During an independent tour of Morocco we headed north out of Marrakesh to the cities of Meknes & Fes. The scenic route took us through the Atlas Mountains where we slept in tents and visited waterfalls, raging rivers and colourful markets.

En route to the incredible city of Fes, we stopped at the Roman ruins at Volubilis, the ancient city considered the ancient capital of the Roman-Berber kingdom of Mauretania.

Constructed in the 3rd Century BC, it continued to flourish through the 1st Century AD as an important city in the Empire before its significance to Rome reduced and it eventually fell to local tribes around 285, never to be retaken by the empirical forces.


It continued to be inhabited for at least another 700 years, first as a Christian community and then as an early Islamic settlement. In the late 8th century it became the seat of Idris ibn Abdallah, the founder of the Idrisid dynasty and the state of Morocco.

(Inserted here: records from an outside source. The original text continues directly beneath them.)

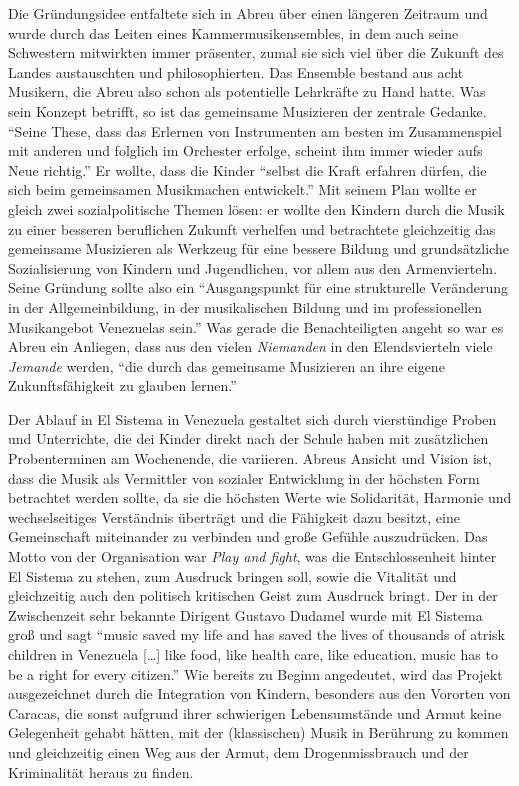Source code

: Die Gründungsidee entfaltete sich in Abreu über einen längeren
Zeitraum und wurde durch das Leiten eines Kammermusikensembles, in dem auch
seine Schwestern mitwirkten immer präsenter, zumal sie sich viel über die
Zukunft des Landes austauschten und philosophierten. Das Ensemble bestand aus
acht Musikern, die Abreu also schon als potentielle Lehrkräfte zu Hand hatte.
\autocite[34]{kaufmann:el_sistema} Was sein Konzept betrifft, so ist das
gemeinsame Musizieren der zentrale Gedanke. \enquote{Seine These, dass das
Erlernen von Instrumenten am besten im Zusammenspiel mit anderen und folglich im
Orchester erfolge, scheint ihm immer wieder aufs Neue
richtig.}\autocite[34]{kaufmann:el_sistema} Er wollte, dass die Kinder
\enquote{selbst die Kraft erfahren dürfen, die sich beim gemeinsamen Musikmachen
entwickelt.}\autocite[34]{kaufmann:el_sistema} Mit seinem Plan wollte er gleich
zwei sozialpolitische Themen lösen: er wollte den Kindern durch die Musik zu
einer besseren beruflichen Zukunft verhelfen und betrachtete gleichzeitig das
gemeinsame Musizieren als Werkzeug für eine bessere Bildung und grundsätzliche
Sozialisierung von Kindern und Jugendlichen, vor allem aus den Armenvierteln.
Seine Gründung sollte also ein \enquote{Ausgangspunkt für eine strukturelle
Veränderung in der Allgemeinbildung, in der musikalischen Bildung und im
professionellen Musikangebot Venezuelas sein.}\autocite[38]{kaufmann:el_sistema}
Was gerade die Benachteiligten angeht so war es Abreu ein Anliegen, dass aus den
vielen \emph{Niemanden} in den Elendsvierteln viele \emph{Jemande} werden, \enquote{die durch
das gemeinsame Musizieren an ihre eigene Zukunftsfähigkeit zu glauben
lernen.}\autocite[39]{kaufmann:el_sistema}

Der Ablauf in El Sistema in Venezuela gestaltet sich durch vierstündige Proben
und Unterrichte, die dei Kinder direkt nach der Schule haben mit zusätzlichen
Probenterminen am Wochenende, die variieren. Abreus Ansicht und Vision ist, dass
die Musik als Vermittler von sozialer Entwicklung in der höchsten Form
betrachtet werden sollte, da sie die höchsten Werte wie Solidarität, Harmonie
und wechselseitiges Verständnis überträgt und die Fähigkeit dazu besitzt, eine
Gemeinschaft miteinander zu verbinden und große Gefühle auszudrücken. Das Motto
von der Organisation war \emph{Play and fight}, was die Entschlossenheit hinter
El Sistema zu stehen, zum Ausdruck bringen soll, sowie die Vitalität und
gleichzeitig auch den politisch kritischen Geist zum Ausdruck bringt. Der in der
Zwischenzeit sehr bekannte Dirigent Gustavo Dudamel wurde mit El Sistema groß
und sagt \enquote{music saved my life and has saved the lives of thousands of
atrisk children in Venezuela […] like food, like health care, like education,
music has to be a right for every citizen.}\autocite{wikipedia:el_sistema} Wie
bereits zu Beginn angedeutet, wird das Projekt ausgezeichnet durch die
Integration von Kindern, besonders aus den Vororten von Caracas, die sonst
aufgrund ihrer schwierigen Lebensumstände und Armut keine Gelegenheit gehabt
hätten, mit der (klassischen) Musik in Berührung zu kommen und gleichzeitig
einen Weg aus der Armut, dem Drogenmissbrauch und der Kriminalität heraus zu
finden.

By the 11th century Volubilis had been abandoned after the seat of power was relocated to Fes. Much of the local population was transferred to the new town of Moulay Idriss Zerhoun, about 5 km from Volubilis.

During the following centuries Volubilis was ransacked for stone in the building of Meknes and suffered an earthquake before being rediscovered and excavated in the 19th Century.

Now a UNESCO World Heritage Site, it features some fine buildings and impressive mosaics.

Volubilis2Volubilis 3

We spent an enjoyable hour or so clambering amongst the ruins as the sun fell, before heading for Fes in time for sunset.

One comment

  1. I rate this place as one of my favourite ancient sites. Thanks for the memory nudge!